Canarias, colapso y declive de un archipiélago “moai”.
Los pétreos moais de la Isla de Pascua parecen ser el desconcertante legado de un pueblo que colapsó: mientras excababan y alzaban las gigantescas figuras, al mismo tiempo, estaban socavando las bases ecológicas de su sustento, según Jared Diamond - Colapso, Editorial Debate -. El resultado fue una posterior dramática pérdida de población y la desintegración de su modelo social.
Canarias… está reproduciendo miméticamente, como otras sociedades, el auge y colapso que protagonizaran multitud de pueblos de nuestra historia, que exhibieron su desarrollo hasta el paroxismo, obviando los límites locales y globales. Las islas planifican hoy la mayor operación de multiplicación de su red viaria y aeroportuaria, con proyectos por un monto de más de 8.000 millones de euros, que pretenden incrementar en más de un 50% las vías rápidas, y las infraestructuras aeroportuarias. Unas islas que han reproducido su parque móvil por 90 en los últimos 50 años, construyendo alrededor de 500.000 camas turísticas en apenas cuatro décadas, y que han multiplicado por 15 el número de inmuebles urbanos en el último medio siglo: todo un modelo de crecimiento exponencial. Las Islas Canarias son hoy un territorio desertificado y perplejo que importa el 84% de los alimentos que consume, ha duplicado su población en 47 años y consume diariamente más de 115.000 barriles de petróleo, que importa en su mayoría del hambriento continente africano, el mismo que nos envía, siguiendo la ruta de los petroleros, sus cayucos desesperados.

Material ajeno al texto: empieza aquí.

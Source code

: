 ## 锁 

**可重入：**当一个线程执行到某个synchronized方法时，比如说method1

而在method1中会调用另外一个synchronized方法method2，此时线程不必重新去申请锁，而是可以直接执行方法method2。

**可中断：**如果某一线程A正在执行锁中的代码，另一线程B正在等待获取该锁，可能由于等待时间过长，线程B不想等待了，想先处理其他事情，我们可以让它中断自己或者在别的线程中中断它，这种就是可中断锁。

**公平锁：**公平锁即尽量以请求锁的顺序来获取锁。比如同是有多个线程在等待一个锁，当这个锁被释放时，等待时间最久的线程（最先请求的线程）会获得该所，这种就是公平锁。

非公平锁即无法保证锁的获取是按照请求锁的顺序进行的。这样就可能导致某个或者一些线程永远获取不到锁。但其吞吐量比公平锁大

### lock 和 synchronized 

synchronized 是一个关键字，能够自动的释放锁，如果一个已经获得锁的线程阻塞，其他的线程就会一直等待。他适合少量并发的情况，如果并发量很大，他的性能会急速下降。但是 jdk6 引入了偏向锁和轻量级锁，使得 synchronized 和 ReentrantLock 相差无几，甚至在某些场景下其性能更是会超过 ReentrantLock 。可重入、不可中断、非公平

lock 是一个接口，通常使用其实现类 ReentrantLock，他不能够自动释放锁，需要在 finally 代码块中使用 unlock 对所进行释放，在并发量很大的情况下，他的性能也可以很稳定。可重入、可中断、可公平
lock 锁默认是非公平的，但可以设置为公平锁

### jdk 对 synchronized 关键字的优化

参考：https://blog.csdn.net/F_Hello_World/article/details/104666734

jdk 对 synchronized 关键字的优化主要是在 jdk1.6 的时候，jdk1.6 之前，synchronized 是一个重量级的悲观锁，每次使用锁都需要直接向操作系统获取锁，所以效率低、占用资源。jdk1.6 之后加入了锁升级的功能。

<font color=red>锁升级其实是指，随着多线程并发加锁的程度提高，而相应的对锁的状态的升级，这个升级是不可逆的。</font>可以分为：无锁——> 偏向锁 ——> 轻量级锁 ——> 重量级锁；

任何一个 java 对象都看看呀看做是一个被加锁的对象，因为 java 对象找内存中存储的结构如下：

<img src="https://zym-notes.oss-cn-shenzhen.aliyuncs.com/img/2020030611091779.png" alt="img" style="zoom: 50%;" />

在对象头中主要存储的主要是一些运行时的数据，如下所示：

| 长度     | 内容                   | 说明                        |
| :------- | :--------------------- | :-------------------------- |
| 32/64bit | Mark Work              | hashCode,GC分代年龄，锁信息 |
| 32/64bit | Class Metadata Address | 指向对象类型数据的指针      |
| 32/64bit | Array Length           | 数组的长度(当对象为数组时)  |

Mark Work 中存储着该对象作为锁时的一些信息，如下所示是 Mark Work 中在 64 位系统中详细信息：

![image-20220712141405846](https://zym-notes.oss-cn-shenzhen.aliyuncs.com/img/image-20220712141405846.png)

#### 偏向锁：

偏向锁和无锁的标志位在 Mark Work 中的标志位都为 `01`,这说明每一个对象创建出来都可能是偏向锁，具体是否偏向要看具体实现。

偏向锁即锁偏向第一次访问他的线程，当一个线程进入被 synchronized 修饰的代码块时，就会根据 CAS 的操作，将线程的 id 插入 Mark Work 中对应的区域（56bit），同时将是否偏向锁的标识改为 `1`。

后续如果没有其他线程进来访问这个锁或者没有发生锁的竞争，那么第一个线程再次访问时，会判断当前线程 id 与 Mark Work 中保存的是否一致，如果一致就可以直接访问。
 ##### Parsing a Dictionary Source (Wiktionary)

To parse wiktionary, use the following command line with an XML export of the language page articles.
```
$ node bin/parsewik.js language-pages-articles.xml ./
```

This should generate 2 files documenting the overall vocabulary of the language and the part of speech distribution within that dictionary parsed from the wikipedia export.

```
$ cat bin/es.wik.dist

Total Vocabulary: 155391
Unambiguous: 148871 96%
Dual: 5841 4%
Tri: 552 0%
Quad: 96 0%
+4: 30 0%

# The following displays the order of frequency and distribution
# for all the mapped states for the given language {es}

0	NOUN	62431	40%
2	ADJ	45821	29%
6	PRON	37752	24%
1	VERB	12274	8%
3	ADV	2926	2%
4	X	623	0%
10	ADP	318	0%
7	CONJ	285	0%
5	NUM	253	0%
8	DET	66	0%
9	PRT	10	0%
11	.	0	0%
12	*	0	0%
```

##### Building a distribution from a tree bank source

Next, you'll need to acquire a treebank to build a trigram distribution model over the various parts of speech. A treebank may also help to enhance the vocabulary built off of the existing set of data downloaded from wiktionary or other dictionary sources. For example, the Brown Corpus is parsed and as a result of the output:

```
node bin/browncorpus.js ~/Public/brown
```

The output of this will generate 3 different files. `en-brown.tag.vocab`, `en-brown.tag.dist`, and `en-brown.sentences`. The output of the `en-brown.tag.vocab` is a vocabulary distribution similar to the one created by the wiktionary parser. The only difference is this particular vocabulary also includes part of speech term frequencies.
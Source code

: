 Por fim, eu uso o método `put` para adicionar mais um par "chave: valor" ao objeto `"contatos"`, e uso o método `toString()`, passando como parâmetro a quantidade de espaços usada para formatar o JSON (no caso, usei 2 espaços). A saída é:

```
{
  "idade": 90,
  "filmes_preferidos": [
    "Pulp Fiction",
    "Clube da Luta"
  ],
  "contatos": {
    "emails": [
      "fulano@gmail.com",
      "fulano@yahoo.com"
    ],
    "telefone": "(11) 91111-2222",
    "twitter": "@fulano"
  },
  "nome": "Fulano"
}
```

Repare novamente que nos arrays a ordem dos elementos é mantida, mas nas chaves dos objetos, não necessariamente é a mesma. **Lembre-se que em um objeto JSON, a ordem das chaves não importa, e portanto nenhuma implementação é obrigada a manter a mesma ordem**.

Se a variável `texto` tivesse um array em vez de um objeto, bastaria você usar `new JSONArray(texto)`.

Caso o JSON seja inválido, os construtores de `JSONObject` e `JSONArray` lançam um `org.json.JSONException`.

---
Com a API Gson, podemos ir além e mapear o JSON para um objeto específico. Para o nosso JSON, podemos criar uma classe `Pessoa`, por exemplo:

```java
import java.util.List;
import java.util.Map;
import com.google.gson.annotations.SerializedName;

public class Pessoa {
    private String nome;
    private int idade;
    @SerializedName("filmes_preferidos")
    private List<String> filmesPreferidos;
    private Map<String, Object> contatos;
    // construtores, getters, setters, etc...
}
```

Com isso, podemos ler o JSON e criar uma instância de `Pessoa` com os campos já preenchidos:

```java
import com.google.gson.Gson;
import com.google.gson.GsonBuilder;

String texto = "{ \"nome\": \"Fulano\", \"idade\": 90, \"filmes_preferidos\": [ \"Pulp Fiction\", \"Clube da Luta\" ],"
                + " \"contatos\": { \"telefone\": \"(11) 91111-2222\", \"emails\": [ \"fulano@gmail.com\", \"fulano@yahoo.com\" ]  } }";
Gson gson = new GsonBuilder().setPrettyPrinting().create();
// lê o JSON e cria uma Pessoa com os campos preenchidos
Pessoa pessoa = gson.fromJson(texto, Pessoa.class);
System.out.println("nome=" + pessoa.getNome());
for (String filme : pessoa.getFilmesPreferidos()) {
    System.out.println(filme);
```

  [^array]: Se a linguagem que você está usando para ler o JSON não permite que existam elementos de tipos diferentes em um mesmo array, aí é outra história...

El modelo “canario” está agotado: desde el año 2002, en el que llegamos al cenit del número de turistas, se registra un declive de la entrada de visitantes, en unas islas que no han dejado de construir hoteles. El estallido de la burbuja inmobiliaria está sucediéndose al tiempo que se construyen en las Islas decenas de miles de nuevas viviendas que ocupan nuestro escaso suelo rústico: Canarias duplicó, con respecto a la península, el porcentaje de viviendas nuevas construidas en el periodo 1991-2001. En un planeta finito, que está llegando o ha llegado al cenit de producción de petróleo y su consecuente y permanente declive posterior, las Islas Canarias están abocadas al colapso y declive: el turismo de masas, hijo del petróleo barato, tiene sus años contados. El sol y playa como forma de ganar el sustento no tiene futuro en un planeta con creciente escasez energética. Sin suelo que cultivar, sin agua que extraer, con un petróleo cada vez más caro, las islas, sin embargo, aceleran cual ufanas protagonistas de un imperio en decadencia, la construcción de sus últimos “moais” en forma de los más gigantescos viaductos, hoteles y monumentos de la autocomplacencia, previsibles testigos mudos del declive de un pueblo que creyó que la Tierra era plana y que en Jauja se hablaba con acento canario.